Here a few quotes:
Warren Buffett is not an expert at value. Value is non-rational and relative. Nobody is an expert at value since it does not exist. (just look at the 150 pe for the SP500 as an example...is that value now? is it value at 7? Either answer is equally inaccurate since they are both totally arbitrary.)
Warren Buffett is not an expert at derivatives trading. He sold billions of dollars of puts on the SP500, FTSE, Nikkei and Stoxx indexes right near the top of the market. There is a difference between being right and lucky. And though my view is that Buffet has more skill than just luck...he has primarily been the beneficiary of luck not skill.
Buffett continues to rationalize his holdings and trades. He continues to play out his own psychological patterns. And most important, he is now a victim of societies psychological patterns in that his decisions seemingly leave him no choice but to try to rationalize his actions and thesis rather than do something about them.

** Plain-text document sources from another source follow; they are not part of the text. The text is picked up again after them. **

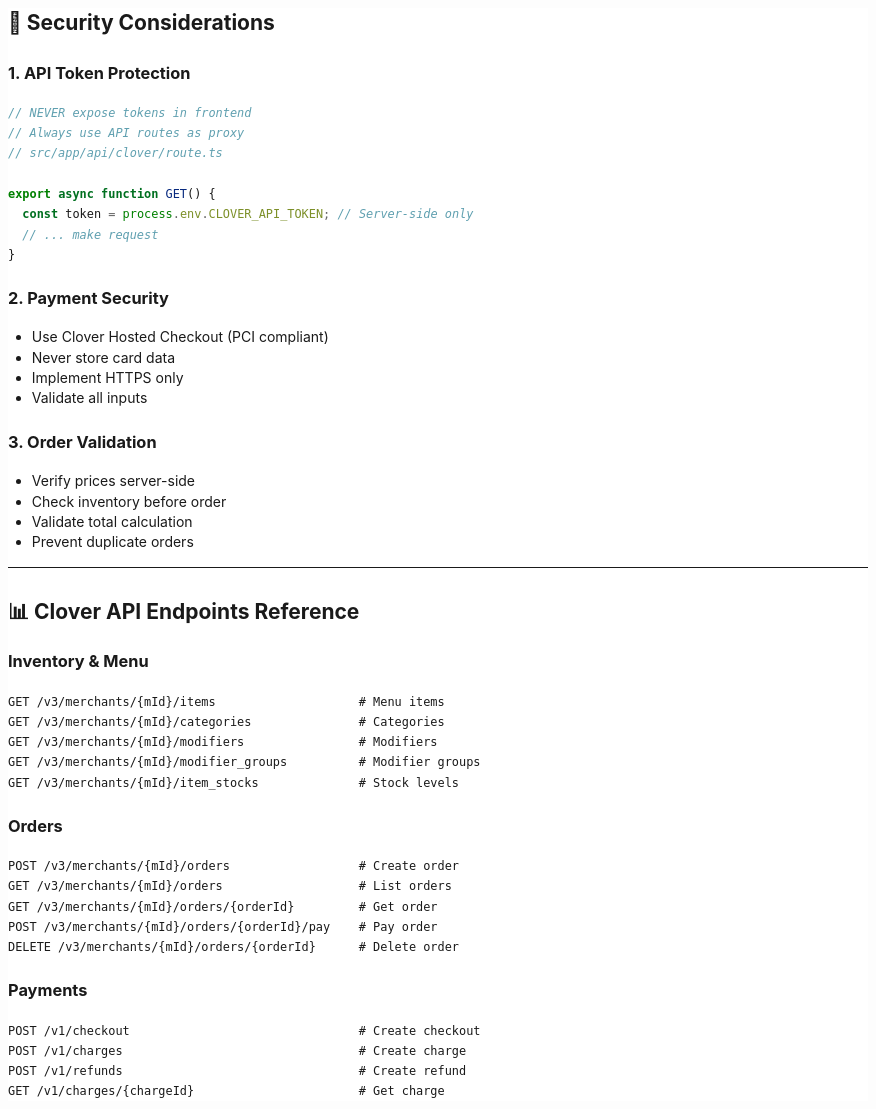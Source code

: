 
## 🔐 Security Considerations

### 1. API Token Protection
```typescript
// NEVER expose tokens in frontend
// Always use API routes as proxy
// src/app/api/clover/route.ts

export async function GET() {
  const token = process.env.CLOVER_API_TOKEN; // Server-side only
  // ... make request
}
```

### 2. Payment Security
- Use Clover Hosted Checkout (PCI compliant)
- Never store card data
- Implement HTTPS only
- Validate all inputs

### 3. Order Validation
- Verify prices server-side
- Check inventory before order
- Validate total calculation
- Prevent duplicate orders

---

## 📊 Clover API Endpoints Reference

### Inventory & Menu
```
GET /v3/merchants/{mId}/items                    # Menu items
GET /v3/merchants/{mId}/categories               # Categories
GET /v3/merchants/{mId}/modifiers                # Modifiers
GET /v3/merchants/{mId}/modifier_groups          # Modifier groups
GET /v3/merchants/{mId}/item_stocks              # Stock levels
```

### Orders
```
POST /v3/merchants/{mId}/orders                  # Create order
GET /v3/merchants/{mId}/orders                   # List orders
GET /v3/merchants/{mId}/orders/{orderId}         # Get order
POST /v3/merchants/{mId}/orders/{orderId}/pay    # Pay order
DELETE /v3/merchants/{mId}/orders/{orderId}      # Delete order
```

### Payments
```
POST /v1/checkout                                # Create checkout
POST /v1/charges                                 # Create charge
POST /v1/refunds                                 # Create refund
GET /v1/charges/{chargeId}                       # Get charge
```
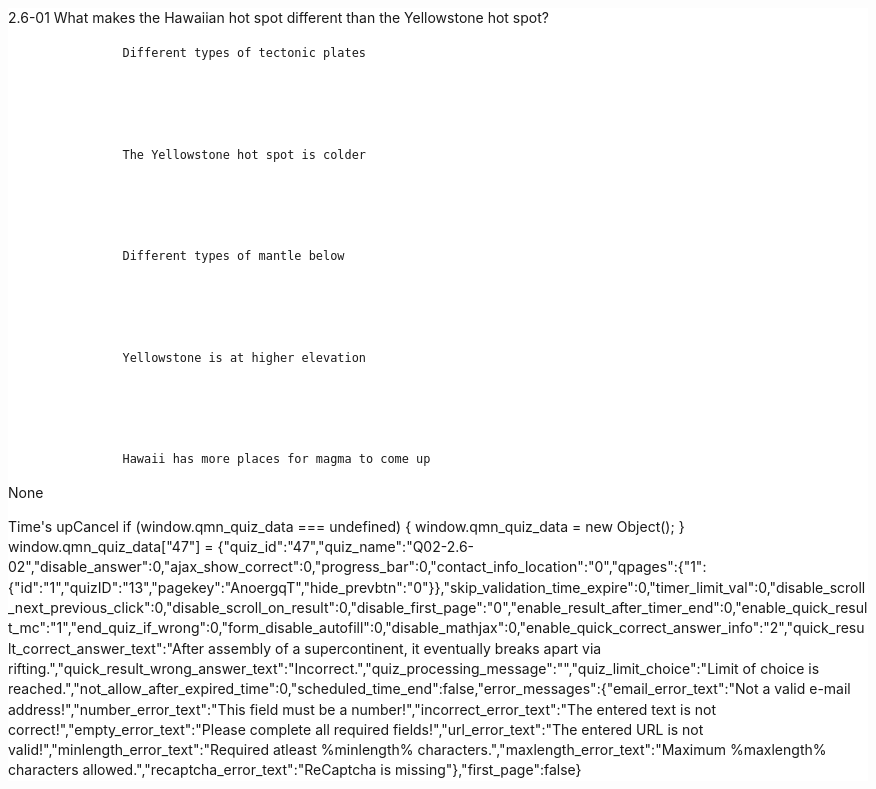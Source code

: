 











2.6-01 What makes the Hawaiian hot spot different than the Yellowstone hot spot? 









					Different types of tectonic plates					




					The Yellowstone hot spot is colder					




					Different types of mantle below					




					Yellowstone is at higher elevation					




					Hawaii has more places for magma to come up					

None















 Time's upCancel
                            if (window.qmn_quiz_data === undefined) {
                                    window.qmn_quiz_data = new Object();
                            }
                    window.qmn_quiz_data["47"] = {"quiz_id":"47","quiz_name":"Q02-2.6-02","disable_answer":0,"ajax_show_correct":0,"progress_bar":0,"contact_info_location":"0","qpages":{"1":{"id":"1","quizID":"13","pagekey":"AnoergqT","hide_prevbtn":"0"}},"skip_validation_time_expire":0,"timer_limit_val":0,"disable_scroll_next_previous_click":0,"disable_scroll_on_result":0,"disable_first_page":"0","enable_result_after_timer_end":0,"enable_quick_result_mc":"1","end_quiz_if_wrong":0,"form_disable_autofill":0,"disable_mathjax":0,"enable_quick_correct_answer_info":"2","quick_result_correct_answer_text":"After assembly of a supercontinent, it eventually breaks apart via rifting.","quick_result_wrong_answer_text":"Incorrect.","quiz_processing_message":"","quiz_limit_choice":"Limit of choice is reached.","not_allow_after_expired_time":0,"scheduled_time_end":false,"error_messages":{"email_error_text":"Not a valid e-mail address!","number_error_text":"This field must be a number!","incorrect_error_text":"The entered text is not correct!","empty_error_text":"Please complete all required fields!","url_error_text":"The entered URL is not valid!","minlength_error_text":"Required atleast %minlength% characters.","maxlength_error_text":"Maximum %maxlength% characters allowed.","recaptcha_error_text":"ReCaptcha is missing"},"first_page":false}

In my book, lucky is being on the right side of the credit-inflation story and playing the fiat game well on the way up. What is not lucky is trying to play that same game when the fiat system is dissolving before your eyes. But success via fiat is a high very much like, I guess, heroin or crack...great when you have some - but terrible when you don't. Buffett is addicted to the fiat system and his high is just starting to dissipate. Soon, he will be looking for replacement therapy. Methadone anyone?

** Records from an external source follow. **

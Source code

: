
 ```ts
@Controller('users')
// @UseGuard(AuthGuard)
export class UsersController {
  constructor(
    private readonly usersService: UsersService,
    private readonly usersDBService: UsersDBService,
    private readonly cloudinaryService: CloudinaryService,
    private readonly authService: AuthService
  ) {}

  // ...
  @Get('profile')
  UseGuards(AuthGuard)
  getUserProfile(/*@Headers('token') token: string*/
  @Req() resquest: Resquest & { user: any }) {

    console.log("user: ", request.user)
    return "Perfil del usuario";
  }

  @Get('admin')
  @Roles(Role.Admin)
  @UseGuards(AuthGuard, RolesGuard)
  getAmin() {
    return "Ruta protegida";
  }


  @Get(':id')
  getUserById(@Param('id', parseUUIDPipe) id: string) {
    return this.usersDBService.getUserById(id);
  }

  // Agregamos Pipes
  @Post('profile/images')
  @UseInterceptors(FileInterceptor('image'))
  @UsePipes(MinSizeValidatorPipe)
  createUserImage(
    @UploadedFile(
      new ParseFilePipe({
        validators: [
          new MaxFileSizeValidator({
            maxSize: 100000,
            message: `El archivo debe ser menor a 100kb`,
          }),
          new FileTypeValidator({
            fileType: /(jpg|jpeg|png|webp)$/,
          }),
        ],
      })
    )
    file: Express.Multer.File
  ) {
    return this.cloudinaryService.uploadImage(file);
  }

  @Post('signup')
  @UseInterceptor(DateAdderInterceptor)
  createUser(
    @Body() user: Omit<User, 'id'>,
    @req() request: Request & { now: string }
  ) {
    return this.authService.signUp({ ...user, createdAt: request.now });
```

So, what is Mr. Buffett's current investment technique?
He's become a promoter and a prop for the fiat money system. Masquerading as the last remaining real Bull-market success-story cheerleader, he's trying to convince everyone who will listen of marvelous and imaginative stories. For example, that his old ways (yes the lucky ones he used in the past) are the best choices, that the dollar is going to go in the tank, that holding cash for the last 8 years decreased your purchasing power. Much better to promote your own bubble manifestations like Well's Fargo, Bank of America, Conoco Phillips, GE and Moody's.

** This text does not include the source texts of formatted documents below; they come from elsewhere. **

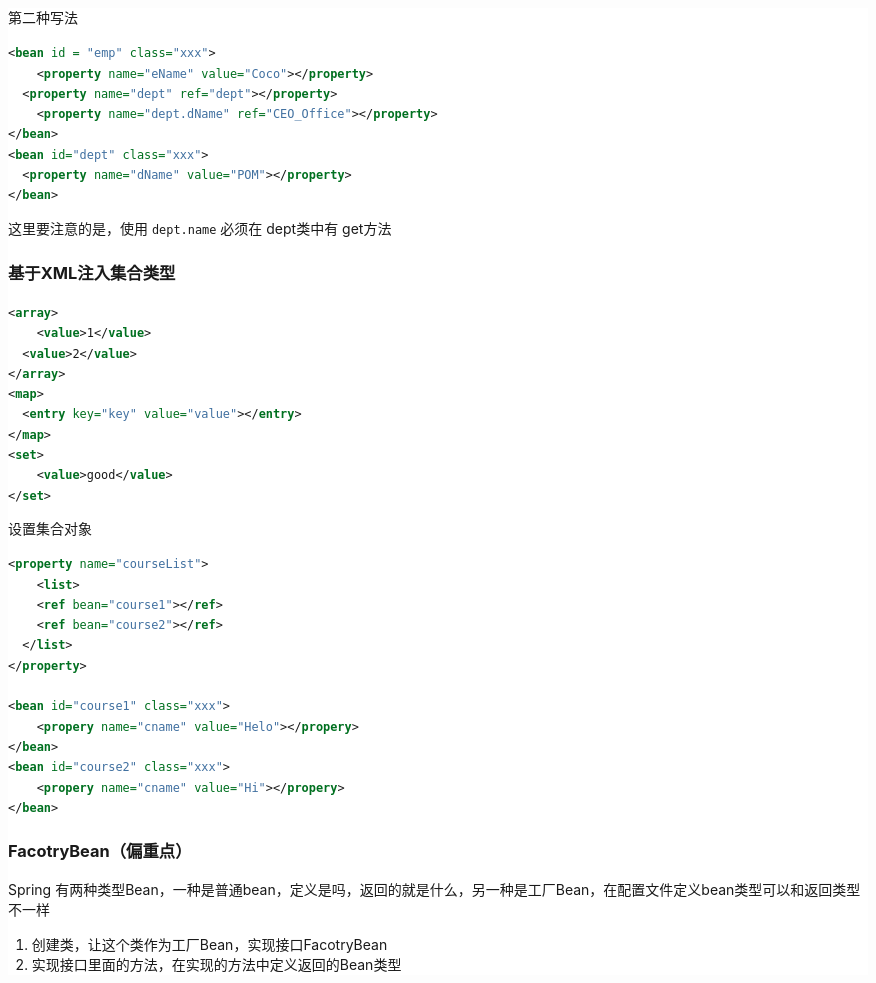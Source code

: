 第二种写法

```xml
<bean id = "emp" class="xxx">
	<property name="eName" value="Coco"></property>
  <property name="dept" ref="dept"></property>
	<property name="dept.dName" ref="CEO_Office"></property>
</bean>
<bean id="dept" class="xxx">
  <property name="dName" value="POM"></property>
</bean>
```

这里要注意的是，使用 `dept.name` 必须在 dept类中有 get方法

### 基于XML注入集合类型

```xml
<array>
	<value>1</value>
  <value>2</value>
</array>
<map>
  <entry key="key" value="value"></entry>
</map>
<set>
	<value>good</value>
</set>
```

设置集合对象

```xml
<property name="courseList">
	<list>
  	<ref bean="course1"></ref>
    <ref bean="course2"></ref>
  </list>
</property>

<bean id="course1" class="xxx">
	<propery name="cname" value="Helo"></propery>
</bean>
<bean id="course2" class="xxx">
	<propery name="cname" value="Hi"></propery>
</bean>
```

### FacotryBean（偏重点）

Spring 有两种类型Bean，一种是普通bean，定义是吗，返回的就是什么，另一种是工厂Bean，在配置文件定义bean类型可以和返回类型不一样

1. 创建类，让这个类作为工厂Bean，实现接口FacotryBean
2. 实现接口里面的方法，在实现的方法中定义返回的Bean类型
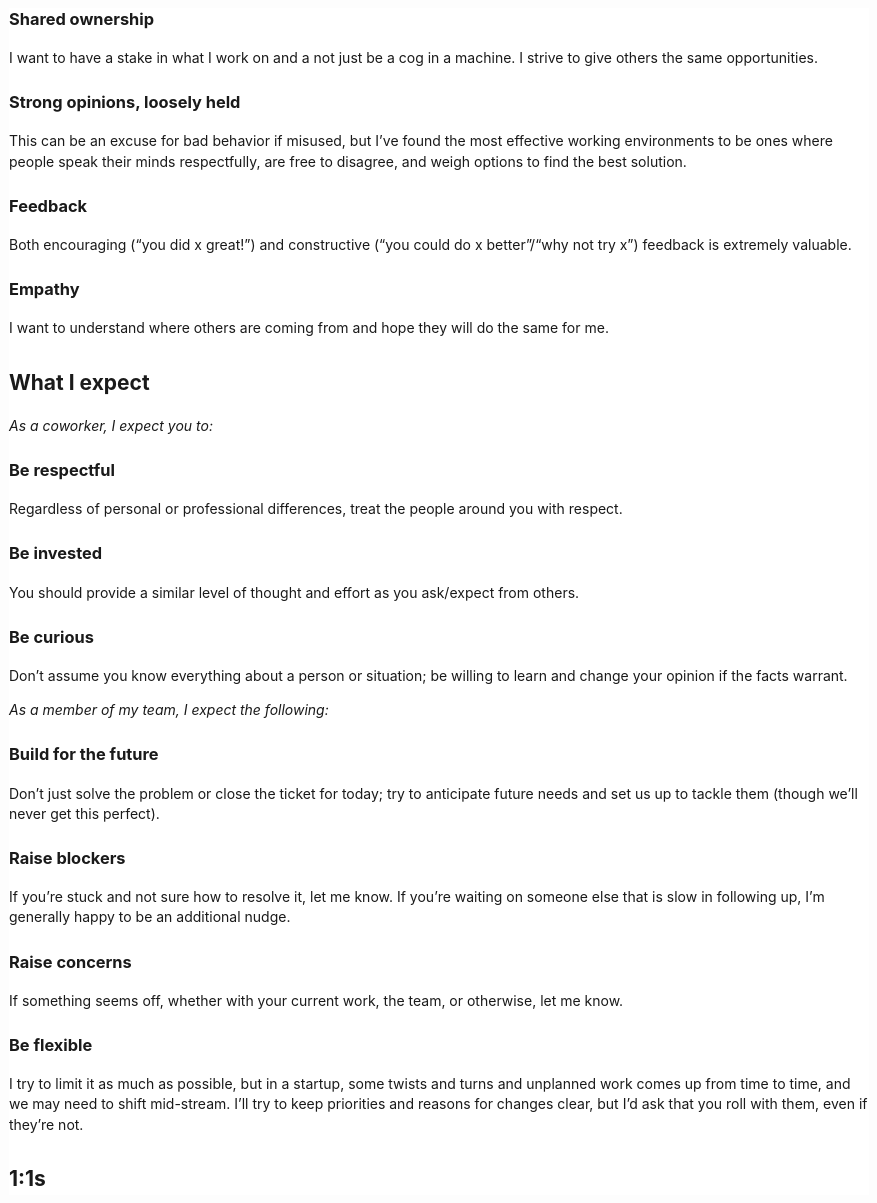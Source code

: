 ### Shared ownership
I want to have a stake in what I work on and a not just be a cog in a machine.  I strive to give others the same opportunities.

### Strong opinions, loosely held
This can be an excuse for bad behavior if misused, but I’ve found the most effective working environments to be ones where people speak their minds respectfully, are free to disagree, and weigh options to find the best solution.

### Feedback
Both encouraging (“you did x great!”) and constructive (“you could do x better”/“why not try x”) feedback is extremely valuable.

### Empathy
I want to understand where others are coming from and hope they will do the same for me.

## What I expect

_As a coworker, I expect you to:_

### Be respectful
Regardless of personal or professional differences, treat the people around you with respect.

### Be invested
You should provide a similar level of thought and effort as you ask/expect from others.

### Be curious
Don’t assume you know everything about a person or situation; be willing to learn and change your opinion if the facts warrant.

_As a member of my team, I expect the following:_

### Build for the future
Don’t just solve the problem or close the ticket for today; try to anticipate future needs and set us up to tackle them (though we’ll never get this perfect).

### Raise blockers
If you’re stuck and not sure how to resolve it, let me know.  If you’re waiting on someone else that is slow in following up, I’m generally happy to be an additional nudge.

### Raise concerns
If something seems off, whether with your current work, the team, or otherwise, let me know.

### Be flexible
I try to limit it as much as possible, but in a startup, some twists and turns and unplanned work comes up from time to time, and we may need to shift mid-stream.  I’ll try to keep priorities and reasons for changes clear, but I’d ask that you roll with them, even if they’re not.

## 1:1s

What I find truly sad and disingenuous is that he has resorted to promoting himself and his distortions via a structured public relations campaign. Specifically he has been used as a prop by Bernake and Paulson — obviously for his own benefit — is directly lying to people through his Op-ed and interview efforts.
What's more, he most likely is keenly aware of these facts. The only difference is that he has to lie in order to save his empire. If you were in his position you would most likely try to do something too rather than just watch the whole thing fall apart - even if it were crossing the line a bit. If Buffett tries to exit stage left he becomes a victim of his own bull-market demagogue status...everyone will try to exit with him. If he lies...he can simply say he was wrong but tried. (I think Barney Frank uses that technique a lot - but maybe its just most politicians)
What a down it will be for Berkshire and Buffett. A high climb becomes a long fall. People remember the fall much more than the climb when judging history - especially when they have no money left.
The thesis that the dollar will go into the tank is a credit-inflation manifestation. The dollar is already in the tank - its down over 96% since the Fed took over managing inflation (if you want to call it that)...i mean protecting the dollar. But isn't it ironic, people are sure the dollar will go in the tank when it only has a few percent to go to get to zero. I am sorry to inform Mr Buffett - the dollar is already in the tank and maybe it wants to go up now for a few years. 38% retracement anyone?